The NPs’ services included initiating plans of care, implementing care protocols, making rounds in the assigned units, responding to laboratory or imaging results, addressing rapid changes in patients’ conditions, educating and supporting patients and their families, educating and supporting other nurses in the unit, supporting quality improvement initiatives, and discharge planning for the patients.
The physicians participating in the program were mostly primary care physicians and the program applied only to two general care units of the hospital. Most of the patients in these units were under active evaluation to determine the cause and/or extent of their illness and they greatly benefited from having a nurse practitioner readily available to assess changes in the patients’ condition more quickly and efficiently. The NPs performed all of the services in collaboration with the attending physicians, who continued to perform daily rounds for their patients and remained accountable for their patients’ care.
OIG acknowledged that the program could be suspect for potential fraud and abuse because it provided a benefit to the physicians (i.e., the free services of the NPs, which saves the physicians time and resources by not having to perform those services themselves), and such benefit could induce patient referrals from the physicians to the hospital. However, OIG ultimately concluded that the program presented a low risk of fraud and abuse and, therefore, would not be subject to sanctions under the federal Anti-Kickback Statute for three main reasons:
1) The program was limited to the two non-surgical and non-specialty units of the hospital. The relevant distinction is that surgical or specialty units would be likely to generate more lucrative referrals for the hospital. Also, the program was open to all primary care physicians and was not targeted to any particular physicians based on their referrals or ability to make more lucrative referrals to the hospital. OIG also noted that the program did not involve any compensation paid to the physicians, and the hospital certified that any compensation it may pay to the physicians outside of the program under separate arrangements did not take into account the services performed by the NPs under the program.

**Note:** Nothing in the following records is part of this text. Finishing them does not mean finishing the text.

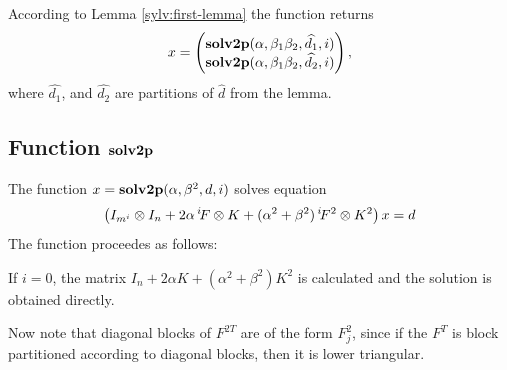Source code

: \documentclass[11pt,a4paper]{article}
\begin{document}
According to Lemma \ref{sylv:first-lemma} the function returns
$$
x=\begin{pmatrix}\solviip(\alpha,\beta_1\beta_2,\widehat{d_1},i)\cr
          \solviip(\alpha,\beta_1\beta_2,\widehat{d_2},i)\end{pmatrix},
$$
where $\widehat{d_1}$, and $\widehat{d_2}$ are partitions of
$\widehat{d}$ from the lemma.

\subsection{Function $\solviip$}

The function $x=\solviip(\alpha,\beta^2,d,i)$ solves equation
$$
\left(I_{m^i}\otimes I_n + 2\alpha\iF\otimes K +
(\alpha^2+\beta^2)\iF^2\otimes K^2\right)x = d
$$
The function proceedes as follows:

If $i=0$, the matrix $I_n+2\alpha K+(\alpha^2+\beta^2)K^2$ is
calculated and the solution is obtained directly.

Now note that diagonal blocks of $F^{2T}$ are of the form $F_j^2$,
since if the $F^T$ is block partitioned according to diagonal blocks,
then it is lower triangular.
\end{document}
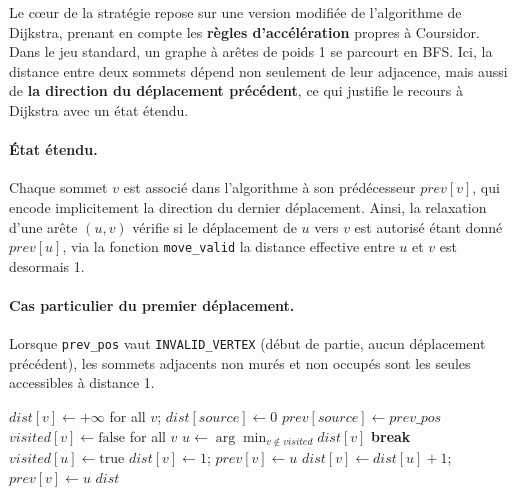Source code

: \documentclass[12pt,a4paper]{article}
\begin{document}
Le cœur de la stratégie repose sur une version modifiée de l'algorithme de 
Dijkstra, prenant en compte les \textbf{règles d'accélération} propres à Coursidor. 
Dans le jeu standard, un graphe à arêtes de poids 1 se parcourt en BFS. Ici, 
la distance entre deux sommets dépend non seulement de leur adjacence, mais 
aussi de \textbf{la direction du déplacement précédent}, ce qui justifie le recours à Dijkstra avec un état étendu.

\paragraph{État étendu.} Chaque sommet $v$ est associé dans l'algorithme à 
son prédécesseur $prev[v]$, qui encode implicitement la direction du dernier 
déplacement. Ainsi, la relaxation d'une arête $(u, v)$ vérifie si le 
déplacement de $u$ vers $v$ est autorisé étant donné $prev[u]$, via la 
fonction \texttt{move\_valid} la distance effective entre $u$ et $v$ est desormais 1.

\paragraph{Cas particulier du premier déplacement.} Lorsque \texttt{prev\_pos} 
vaut \texttt{INVALID\_VERTEX} (début de partie, aucun déplacement précédent), 
les sommets adjacents non murés et non occupés sont les seules accessibles à distance 1.

\begin{algorithm}
\caption{Dijkstra with directional state}
\begin{algorithmic}[1]
    \State $dist[v] \gets +\infty$ for all $v$; $dist[source] \gets 0$
    \State $prev[source] \gets prev\_pos$
    \State $visited[v] \gets \text{false}$ for all $v$
        \State $u \gets \arg\min_{v \notin visited} dist[v]$
         \textbf{break} \EndIf
        \State $visited[u] \gets \text{true}$
                \State $dist[v] \gets 1$; $prev[v] \gets u$
            \EndFor
        \Else
                    \State $dist[v] \gets dist[u] + 1$; $prev[v] \gets u$
                \EndIf
            \EndFor
        \EndIf
    \EndFor
    \State \Return $dist$
\EndFunction
\end{algorithmic}
\end{algorithm}
\end{document}
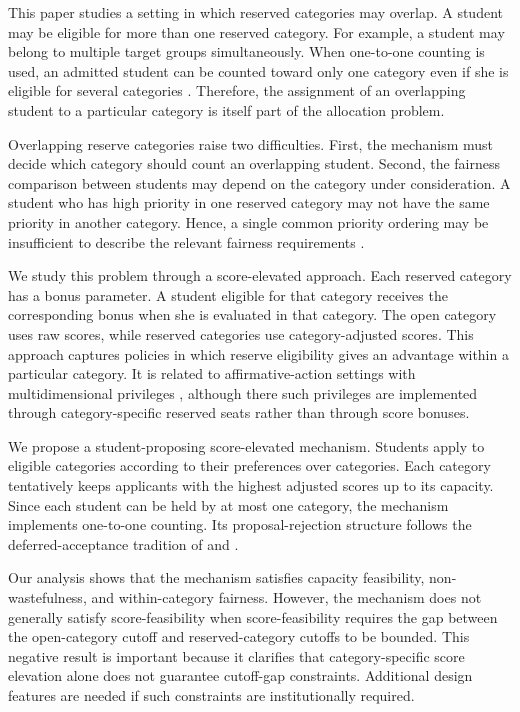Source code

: \documentclass[10pt]{article}
\newcommand{\1}{\mathbf{1}}
\begin{document}
This paper studies a setting in which reserved categories may overlap. A student may be eligible for more than one reserved category. For example, a student may belong to multiple target groups simultaneously. When one-to-one counting is used, an admitted student can be counted toward only one category even if she is eligible for several categories \citep{AyBo21a,KHIY17a}. Therefore, the assignment of an overlapping student to a particular category is itself part of the allocation problem.

Overlapping reserve categories raise two difficulties. First, the mechanism must decide which category should count an overlapping student. Second, the fairness comparison between students may depend on the category under consideration. A student who has high priority in one reserved category may not have the same priority in another category. Hence, a single common priority ordering may be insufficient to describe the relevant fairness requirements \citep{KHIY17a,GKK+17a}.

We study this problem through a score-elevated approach. Each reserved category has a bonus parameter. A student eligible for that category receives the corresponding bonus when she is evaluated in that category. The open category uses raw scores, while reserved categories use category-adjusted scores. This approach captures policies in which reserve eligibility gives an advantage within a particular category. It is related to affirmative-action settings with multidimensional privileges \citep{AyBo21a}, although there such privileges are implemented through category-specific reserved seats rather than through score bonuses.

We propose a student-proposing score-elevated mechanism. Students apply to eligible categories according to their preferences over categories. Each category tentatively keeps applicants with the highest adjusted scores up to its capacity. Since each student can be held by at most one category, the mechanism implements one-to-one counting. Its proposal-rejection structure follows the deferred-acceptance tradition of \citet{GaSh62a} and \citet{Roth08a}.

Our analysis shows that the mechanism satisfies capacity feasibility, non-wastefulness, and within-category fairness. However, the mechanism does not generally satisfy score-feasibility when score-feasibility requires the gap between the open-category cutoff and reserved-category cutoffs to be bounded. This negative result is important because it clarifies that category-specific score elevation alone does not guarantee cutoff-gap constraints. Additional design features are needed if such constraints are institutionally required.
\end{document}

2) The arrangement contained many safeguards to reduce the risk of fraud and abuse, including the collaborative relationships between the nurse practitioners and physicians and continuing obligations on the part of the physicians to perform their daily rounds and maintain accountability for the patients’ care. Another important fact was that no payments were exchanged between the hospital and physicians under the program and the physicians and hospital continued to bill separately for their respective services. The physicians continued to be obligated to perform their own patient assessments and generate their own documentation in order to bill for their services, without relying on the services or documentation performed by the NPs (or, in other words, the physicians were not allowed to bill for the services rendered by the NPs). The hospital covered the costs of the NPs’ services and it certified that it did not separately bill payors for such services.
3) Finally, the program was unlikely to increase costs to federal healthcare programs since the hospital did not bill payors for the services of the NPs (even though the NPs’ services could have been separately reimbursable by payors). The program also served an important role in promoting overall patient care and improving patients’ conditions at the hospital.